Terry Walfoort Jr. of St. Paul won the 1972 Upper Midwest Regional Spelling Bee. The Minneapolis Tribune, which sponsored that competition, assigned a reporter to cover the eighth-grader’s efforts on the national stage. An interview with the spelling champ follows the Tribune account.

St. Paul boy
out of U.S.
spelling bee

By Staff Correspondent
Washington, D.C.

A 14-year-old St. Paul boy was eliminated in the third round of the national spelling bee contest Wednesday when he stumbled on the word “pirouette.”

Terry Walfoort Jr., son of Mr. and Mrs. Terry Walfoort of 614 Fountain Pl., became one of 79 finalists when he won first place in the annual Upper Midwest Spelling Bee. The regional competition was sponsored by the Minneapolis Tribune.

Terry, an 8th grader at Sacred Heart-St. John School, said afterward that yesterday’s competition involved “lots of hard words. Lots of French words.”

He added, “I sort of feel that the real victory was winning the regional. Course all the losers say that, I guess.”

Terry was accompanied to Washington by his father and his teacher, Sister Marina Mardian.

Sister Mardian said that Terry had spelled “pirouette” correctly before. But, she said, “you know how you sometimes blank out.” Terry incorrectly spelled the word “pirhouette.”
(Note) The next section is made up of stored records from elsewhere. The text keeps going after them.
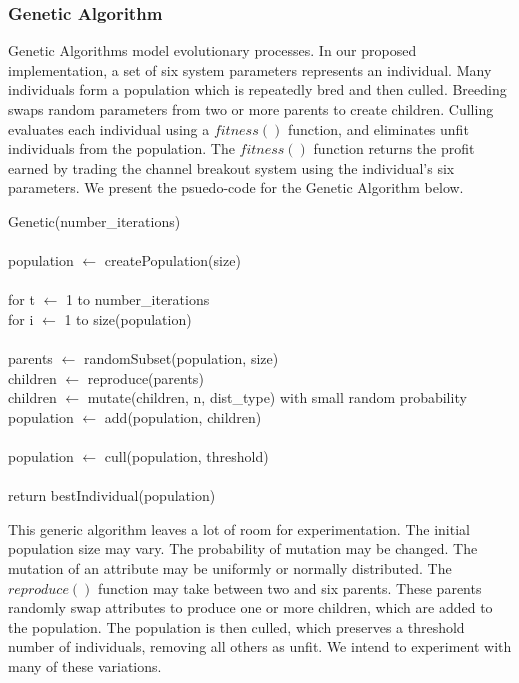 \documentclass[12pt]{article}
\begin{document}
\subsubsection{Genetic Algorithm}

Genetic Algorithms model evolutionary processes.  In our proposed
implementation, a set of six system parameters represents an individual.  Many
individuals form a population which is repeatedly bred and then culled.
Breeding swaps random parameters from two or more parents to create children.
Culling evaluates each individual using a $fitness()$ function, and eliminates
unfit individuals from the population.  The $fitness()$ function returns the
profit earned by trading the channel breakout system using the individual's six
parameters.  We present the psuedo-code for the Genetic Algorithm below.

\vspace{10pt}
\setlength{\parindent}{5mm}
\indent Genetic(number\_iterations)\\\\
\indent\indent population $\leftarrow$ createPopulation(size)\\\\
\indent \indent for t $\leftarrow$ 1 to number\_iterations\\
\indent \indent \indent for i $\leftarrow$ 1 to size(population)\\\\
\indent \indent \indent \indent parents $\leftarrow$ randomSubset(population, size)\\
\indent \indent \indent \indent children $\leftarrow$ reproduce(parents)\\
\indent \indent \indent \indent children $\leftarrow$ mutate(children, n, dist\_type) with small random probability\\
\indent \indent \indent \indent population $\leftarrow$ add(population, children)\\\\
\indent \indent \indent population $\leftarrow$ cull(population, threshold)\\\\
\indent \indent return bestIndividual(population)\\
\setlength{\parindent}{0mm}

This generic algorithm leaves a lot of room for experimentation. The initial
population size may vary.  The probability of mutation may be changed.  The
mutation of an attribute may be uniformly or normally distributed.  The
$reproduce()$ function may take between two and six parents.  These parents
randomly swap attributes to produce one or more children, which are added to
the population.  The population is then culled, which preserves a threshold
number of individuals, removing all others as unfit. We intend to experiment
with many of these variations.
\end{document}
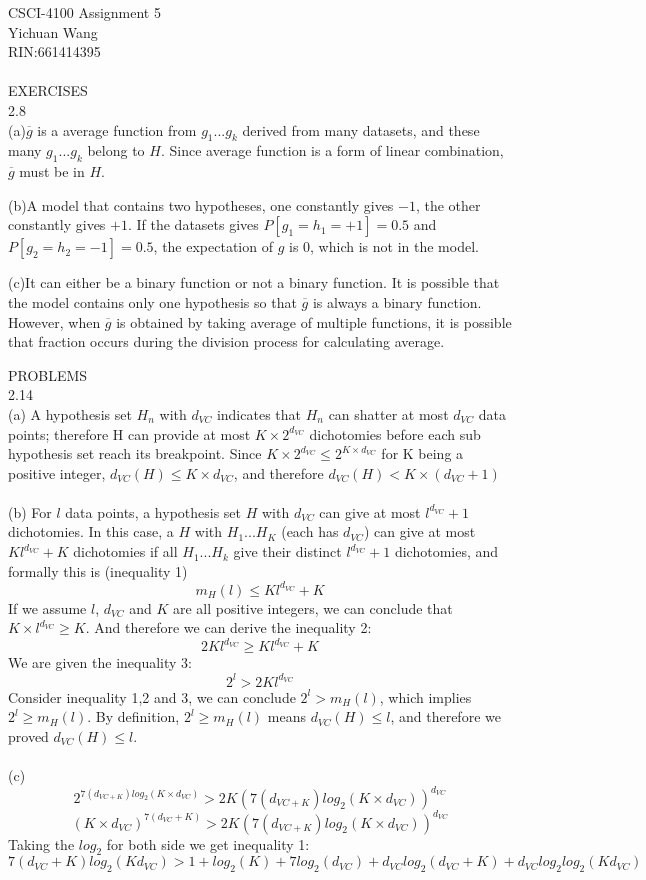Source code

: \documentclass[12pt]{article}
\begin{document}
CSCI-4100 Assignment 5\\
Yichuan Wang \\
RIN:661414395\\\\

EXERCISES\\
2.8\\
(a)$\overline{g}$ is a average function from $g_1...g_k$ derived from many datasets, and these many $g_1...g_k$ belong to $H$. Since average function is a form of linear combination, $\overline{g}$ must be in $H$.

(b)A model that contains two hypotheses, one constantly gives $-1$, the other constantly gives $+1$. If the  datasets gives $P[g_1=h_1=+1]=0.5$ and $P[g_2=h_2=-1]=0.5$, the expectation of $g$ is 0, which is not in the model.

(c)It can either be a binary function or not a binary function. It is possible that the model contains only one hypothesis so that $\overline{g}$ is always a binary function. However, when $\overline{g}$ is obtained by taking average of multiple functions, it is possible that fraction occurs during the division process for calculating average.

PROBLEMS\\
2.14 \\
(a) A hypothesis set $H_n$ with $d_{VC}$ indicates that $H_n$ can shatter at most $d_{VC}$ data points; therefore H can provide at most $K\times2^{d_{VC}}$ dichotomies before each sub hypothesis set reach its breakpoint. Since $K\times 2^{d_{VC}} \leq 2^{K\times d_{VC}}$ for K being a positive integer, $d_{VC}(H)\leq K\times d_{VC}$, and therefore $d_{VC}(H)< K\times (d_{VC}+1)$\\\\
(b) For $l$ data points, a hypothesis set $H$ with $d_{VC}$ can give at most $l^{d_{VC}}+1$ dichotomies. In this case, a $H$ with $H_1...H_K$ (each has $d_{VC}$) can give at most $Kl^{d_{VC}}+K$ dichotomies if all $H_1...H_k$ give their distinct $l^{d_{VC}}+1$ dichotomies, and formally this is (inequality 1) $$m_H(l)\leq Kl^{d_{VC}}+K$$
If we assume $l$, $d_{VC}$ and $K$ are all positive integers, we can conclude that $K\times l^{d_{VC}}\geq K$. And therefore we can derive the inequality 2: $$2Kl^{d_{VC}}\geq Kl^{d_{VC}}+K$$
We are given the inequality 3: $$2^l>2Kl^{d_{VC}} $$
Consider inequality 1,2 and 3, we can conclude $2^l> m_H(l)$, which implies $2^l\geq m_H(l)$.
By definition, $2^l\geq m_H(l)$ means $d_{VC}(H)\leq l$, and therefore we proved $d_{VC}(H)\leq l$.\\\\
(c)\\
$$2^{7(d_{VC+K})log_2(K\times d_{VC})}>2K(7(d_{VC+K})log_2(K\times d_{VC}))^{d_{VC}}$$
$$(K\times d_{VC})^{7(d_{VC}+K)}>2K(7(d_{VC+K})log_2(K\times d_{VC}))^{d_{VC}}$$
Taking the $log_2$ for both side we get inequality 1:
$$7(d_{VC}+K)log_2(Kd_{VC})>1+log_2(K)+7log_2(d_{VC})+d_{VC}log_2(d_{VC}+K)+d_{VC}log_2log_2(Kd_{VC})$$
\end{document}
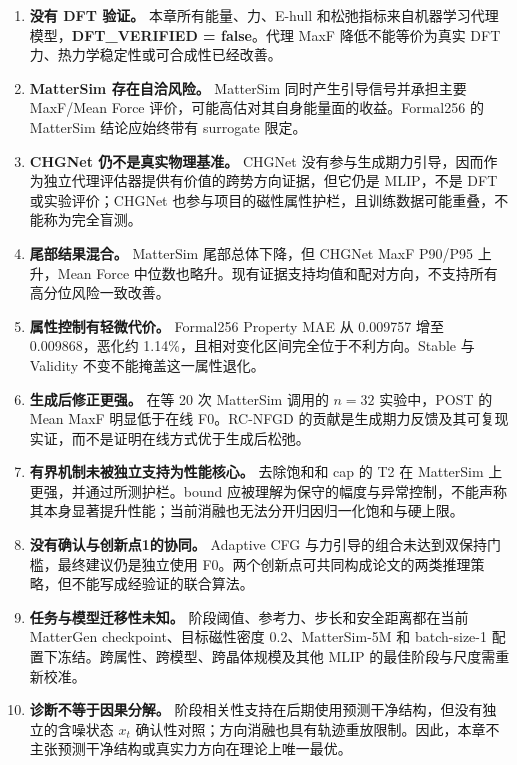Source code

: \begin{enumerate}
\def\labelenumi{\arabic{enumi}.}
\item
  \textbf{没有 DFT 验证。} 本章所有能量、力、E-hull 和松弛指标来自机器学习代理模型，\textbf{DFT\_VERIFIED = false}。代理 MaxF 降低不能等价为真实 DFT 力、热力学稳定性或可合成性已经改善。
\item
  \textbf{Matter\allowbreak Sim 存在自洽风险。} Matter\allowbreak Sim 同时产生引导信号并承担主要 MaxF/Mean Force 评价，可能高估对其自身能量面的收益。Formal256 的 Matter\allowbreak Sim 结论应始终带有 surrogate 限定。
\item
  \textbf{CHGNet 仍不是真实物理基准。} CHGNet 没有参与生成期力引导，因而作为独立代理评估器提供有价值的跨势方向证据，但它仍是 MLIP，不是 DFT 或实验评价；CHGNet 也参与项目的磁性属性护栏，且训练数据可能重叠，不能称为完全盲测。
\item
  \textbf{尾部结果混合。} Matter\allowbreak Sim 尾部总体下降，但 CHGNet MaxF P90/P95 上升，Mean Force 中位数也略升。现有证据支持均值和配对方向，不支持所有高分位风险一致改善。
\item
  \textbf{属性控制有轻微代价。} Formal256 Property MAE 从 0.009757 增至 0.009868，恶化约 1.14\%，且相对变化区间完全位于不利方向。Stable 与 Validity 不变不能掩盖这一属性退化。
\item
  \textbf{生成后修正更强。} 在等 20 次 Matter\allowbreak Sim 调用的 \(n=32\) 实验中，POST 的 Mean MaxF 明显低于在线 F0。RC-NFGD 的贡献是生成期力反馈及其可复现实证，而不是证明在线方式优于生成后松弛。
\item
  \textbf{有界机制未被独立支持为性能核心。} 去除饱和和 cap 的 T2 在 Matter\allowbreak Sim 上更强，并通过所测护栏。bound 应被理解为保守的幅度与异常控制，不能声称其本身显著提升性能；当前消融也无法分开归因归一化饱和与硬上限。
\item
  \textbf{没有确认与创新点1的协同。} Adaptive CFG 与力引导的组合未达到双保持门槛，最终建议仍是独立使用 F0。两个创新点可共同构成论文的两类推理策略，但不能写成经验证的联合算法。
\item
  \textbf{任务与模型迁移性未知。} 阶段阈值、参考力、步长和安全距离都在当前 MatterGen checkpoint、目标磁性密度 0.2、Matter\allowbreak Sim-5M 和 batch-size-1 配置下冻结。跨属性、跨模型、跨晶体规模及其他 MLIP 的最佳阶段与尺度需重新校准。
\item
  \textbf{诊断不等于因果分解。} 阶段相关性支持在后期使用预测干净结构，但没有独立的含噪状态 \(x_t\) 确认性对照；方向消融也具有轨迹重放限制。因此，本章不主张预测干净结构或真实力方向在理论上唯一最优。
\end{enumerate}

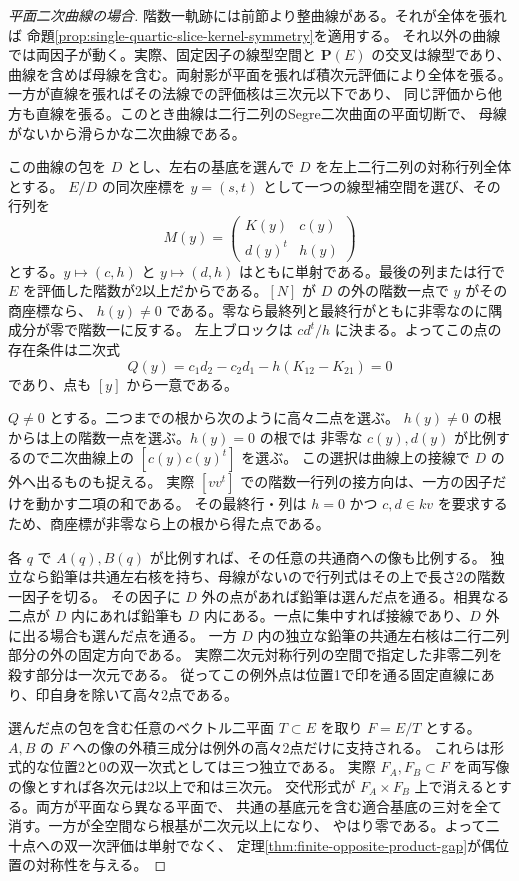 \begin{proof}[平面二次曲線の場合]
階数一軌跡には前節より整曲線がある。それが全体を張れば
命題\ref{prop:single-quartic-slice-kernel-symmetry}を適用する。
それ以外の曲線では両因子が動く。実際、固定因子の線型空間と $\mathbf P(E)$ の交叉は線型であり、
曲線を含めば母線を含む。両射影が平面を張れば積次元評価により全体を張る。
一方が直線を張ればその法線での評価核は三次元以下であり、
同じ評価から他方も直線を張る。このとき曲線は二行二列のSegre二次曲面の平面切断で、
母線がないから滑らかな二次曲線である。

この曲線の包を $D$ とし、左右の基底を選んで $D$ を左上二行二列の対称行列全体とする。
$E/D$ の同次座標を $y=(s,t)$ として一つの線型補空間を選び、その行列を
\[
 M(y)=\begin{pmatrix}K(y)&c(y)\\ d(y)^t&h(y)\end{pmatrix}
\]
とする。$y\mapsto (c,h)$ と $y\mapsto(d,h)$ はともに単射である。最後の列または行で
$E$ を評価した階数が2以上だからである。$[N]$ が $D$ の外の階数一点で $y$ がその商座標なら、
$h(y)\ne0$ である。零なら最終列と最終行がともに非零なのに隅成分が零で階数一に反する。
左上ブロックは $c d^t/h$ に決まる。よってこの点の存在条件は二次式
\[
 Q(y)=c_1d_2-c_2d_1-h(K_{12}-K_{21})=0
\]
であり、点も $[y]$ から一意である。

$Q\ne0$ とする。二つまでの根から次のように高々二点を選ぶ。
$h(y)\ne0$ の根からは上の階数一点を選ぶ。$h(y)=0$ の根では
非零な $c(y),d(y)$ が比例するので二次曲線上の $[c(y)c(y)^t]$ を選ぶ。
この選択は曲線上の接線で $D$ の外へ出るものも捉える。
実際 $[vv^t]$ での階数一行列の接方向は、一方の因子だけを動かす二項の和である。
その最終行・列は $h=0$ かつ $c,d\in kv$ を要求するため、商座標が非零なら上の根から得た点である。

各 $q$ で $A(q),B(q)$ が比例すれば、その任意の共通商への像も比例する。
独立なら鉛筆は共通左右核を持ち、母線がないので行列式はその上で長さ2の階数一因子を切る。
その因子に $D$ 外の点があれば鉛筆は選んだ点を通る。相異なる二点が $D$ 内にあれば鉛筆も
$D$ 内にある。一点に集中すれば接線であり、$D$ 外に出る場合も選んだ点を通る。
一方 $D$ 内の独立な鉛筆の共通左右核は二行二列部分の外の固定方向である。
実際二次元対称行列の空間で指定した非零二列を殺す部分は一次元である。
従ってこの例外点は位置1で印を通る固定直線にあり、印自身を除いて高々2点である。

選んだ点の包を含む任意のベクトル二平面 $T\subset E$ を取り $F=E/T$ とする。
$A,B$ の $F$ への像の外積三成分は例外の高々2点だけに支持される。
これらは形式的な位置2と0の双一次式としては三つ独立である。
実際 $F_A,F_B\subset F$ を両写像の像とすれば各次元は2以上で和は三次元。
交代形式が $F_A\times F_B$ 上で消えるとする。両方が平面なら異なる平面で、
共通の基底元を含む適合基底の三対を全て消す。一方が全空間なら根基が二次元以上になり、
やはり零である。よって二十点への双一次評価は単射でなく、
定理\ref{thm:finite-opposite-product-gap}が偶位置の対称性を与える。


\end{proof}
JUNE 2009 UPDATE: I called Terry Walfoort, now 51, at his home in Cambridge, Minn., this week. He and his wife, Tracy, have five children between them. He’s a courier at FedEx, where he’s worked for the past 22 years.

How did he get involved in the spelling bee back in 1972? The oldest of 12 children in his family, he loved to read – everything from Mad magazine to Edgar Rice Burroughs to the classics – and he fared well in spelling tests given by Sister Marina, who was looking for potential contestants.

“Others did better, but passed up the chance,” Walfoort says. “I was willing to go ahead and give it a try.”

That meant studying words for about 30 minutes a day, three or four days a week, before heading outside to play baseball.

The practice (and a lot of help from Sister Marina) paid off. He was 13 when he won the regional tournament at the Pick-Nicollet Hotel in Minneapolis that spring. Then on to Washington, D.C., for the trip of a young lifetime: His first ride on a jet plane. A stay at the posh Mayflower Hotel, where the competition was held. A visit to the White House, where he met one of President Richard Nixon’s daughters. And a stop at the FBI, where bee contestants watched agents demonstrate a tommy gun with live ammo. Walfoort still has one of the targets used that day.

Was he nervous when his turn came at the national bee?

“Absolutely,” he says. “You’re on that stage, in front of a microphone. … You’re praying that you get a word you’re familiar with.”

Does he remember the word he missed in the third round?

“I sure do. The word’s pirouette. For some reason I had it in my head that it was like silhouette.”

So … can he spell it now?

Yes, but first he politely asks if *I’m* ready. I type his response a letter at a time.

“P – I – R – O – U – E – T – T – E. Pirouette.”

He doesn’t ask if he’s right. Thirty-seven years later, he knows it cold.

Terry Walfoort and his 11 siblings grew up in a noted St. Paul landmark, the Linz-Bergmeier house at 614 Fountain Place, shown here in about 1915, long before the Walfoorts had the run of the place. (Photo courtesy mnhs.org)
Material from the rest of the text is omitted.